Source data:
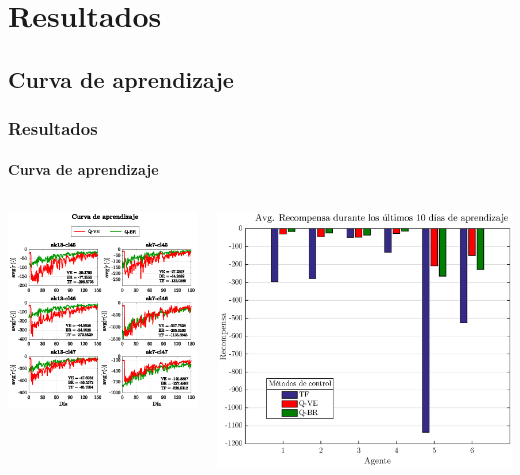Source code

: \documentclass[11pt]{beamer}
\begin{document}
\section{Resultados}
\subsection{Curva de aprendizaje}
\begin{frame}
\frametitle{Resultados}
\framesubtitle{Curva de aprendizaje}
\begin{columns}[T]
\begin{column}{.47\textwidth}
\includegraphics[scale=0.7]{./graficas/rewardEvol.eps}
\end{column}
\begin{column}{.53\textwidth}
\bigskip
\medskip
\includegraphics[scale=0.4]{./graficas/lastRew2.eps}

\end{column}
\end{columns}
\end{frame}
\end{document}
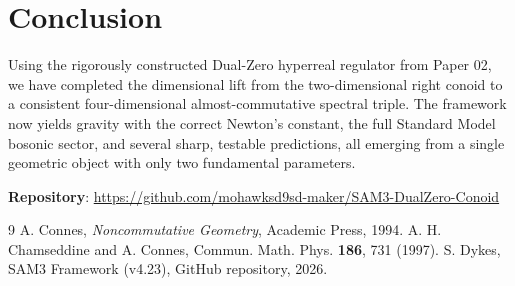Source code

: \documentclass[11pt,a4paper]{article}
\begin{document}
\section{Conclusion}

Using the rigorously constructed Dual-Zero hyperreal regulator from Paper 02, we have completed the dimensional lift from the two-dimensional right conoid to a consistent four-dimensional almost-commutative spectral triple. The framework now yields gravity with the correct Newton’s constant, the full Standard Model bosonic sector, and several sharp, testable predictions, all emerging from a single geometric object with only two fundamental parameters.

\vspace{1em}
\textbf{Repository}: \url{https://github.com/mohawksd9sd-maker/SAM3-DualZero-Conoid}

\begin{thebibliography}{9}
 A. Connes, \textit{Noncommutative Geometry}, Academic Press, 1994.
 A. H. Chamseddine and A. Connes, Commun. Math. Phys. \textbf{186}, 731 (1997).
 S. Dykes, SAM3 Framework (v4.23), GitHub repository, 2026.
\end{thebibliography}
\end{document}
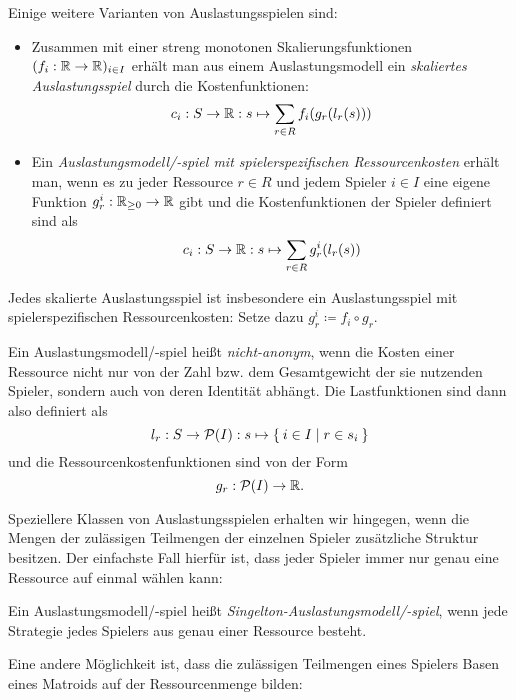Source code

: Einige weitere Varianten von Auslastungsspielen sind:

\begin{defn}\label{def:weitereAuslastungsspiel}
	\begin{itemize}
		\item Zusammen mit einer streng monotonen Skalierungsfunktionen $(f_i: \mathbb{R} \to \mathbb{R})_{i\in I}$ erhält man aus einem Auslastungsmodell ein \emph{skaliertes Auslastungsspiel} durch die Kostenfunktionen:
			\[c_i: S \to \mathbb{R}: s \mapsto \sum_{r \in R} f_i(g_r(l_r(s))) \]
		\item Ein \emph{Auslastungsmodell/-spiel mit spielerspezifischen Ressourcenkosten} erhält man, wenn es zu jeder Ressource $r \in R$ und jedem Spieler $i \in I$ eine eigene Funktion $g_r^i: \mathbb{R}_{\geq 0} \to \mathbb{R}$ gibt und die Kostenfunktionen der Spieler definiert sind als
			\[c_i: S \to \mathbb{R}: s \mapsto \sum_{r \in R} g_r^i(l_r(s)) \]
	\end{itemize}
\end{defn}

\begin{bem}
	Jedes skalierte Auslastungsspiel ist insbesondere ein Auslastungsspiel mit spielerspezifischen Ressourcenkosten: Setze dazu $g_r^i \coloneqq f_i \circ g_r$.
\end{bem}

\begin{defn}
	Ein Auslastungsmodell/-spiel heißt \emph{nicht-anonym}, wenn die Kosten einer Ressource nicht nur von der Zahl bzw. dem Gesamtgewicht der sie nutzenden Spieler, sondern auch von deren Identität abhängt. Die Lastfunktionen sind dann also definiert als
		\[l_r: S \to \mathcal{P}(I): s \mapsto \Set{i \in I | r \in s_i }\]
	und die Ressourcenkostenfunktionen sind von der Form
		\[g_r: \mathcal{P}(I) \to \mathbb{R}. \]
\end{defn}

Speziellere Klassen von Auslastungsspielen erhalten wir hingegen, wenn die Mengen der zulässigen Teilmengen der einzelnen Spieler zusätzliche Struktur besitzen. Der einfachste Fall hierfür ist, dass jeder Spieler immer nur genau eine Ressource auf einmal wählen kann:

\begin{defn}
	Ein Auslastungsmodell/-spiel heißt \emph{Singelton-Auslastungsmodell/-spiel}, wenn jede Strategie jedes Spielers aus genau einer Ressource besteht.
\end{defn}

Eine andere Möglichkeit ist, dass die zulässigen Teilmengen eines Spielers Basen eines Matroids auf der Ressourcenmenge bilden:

...

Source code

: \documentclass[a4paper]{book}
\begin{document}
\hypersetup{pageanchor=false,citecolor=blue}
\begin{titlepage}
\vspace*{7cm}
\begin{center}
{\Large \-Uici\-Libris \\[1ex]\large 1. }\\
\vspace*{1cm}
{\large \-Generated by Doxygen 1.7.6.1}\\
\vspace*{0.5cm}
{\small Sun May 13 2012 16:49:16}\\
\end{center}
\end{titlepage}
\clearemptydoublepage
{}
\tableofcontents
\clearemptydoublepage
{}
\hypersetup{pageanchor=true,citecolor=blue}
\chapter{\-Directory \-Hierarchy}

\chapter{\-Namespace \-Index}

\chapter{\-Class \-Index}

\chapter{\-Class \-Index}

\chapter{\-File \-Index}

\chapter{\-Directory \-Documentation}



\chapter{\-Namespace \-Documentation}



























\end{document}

Assignment: Work out how many lines in the material above hold the word "heißt"; answer with the number only.

Result for this task: 2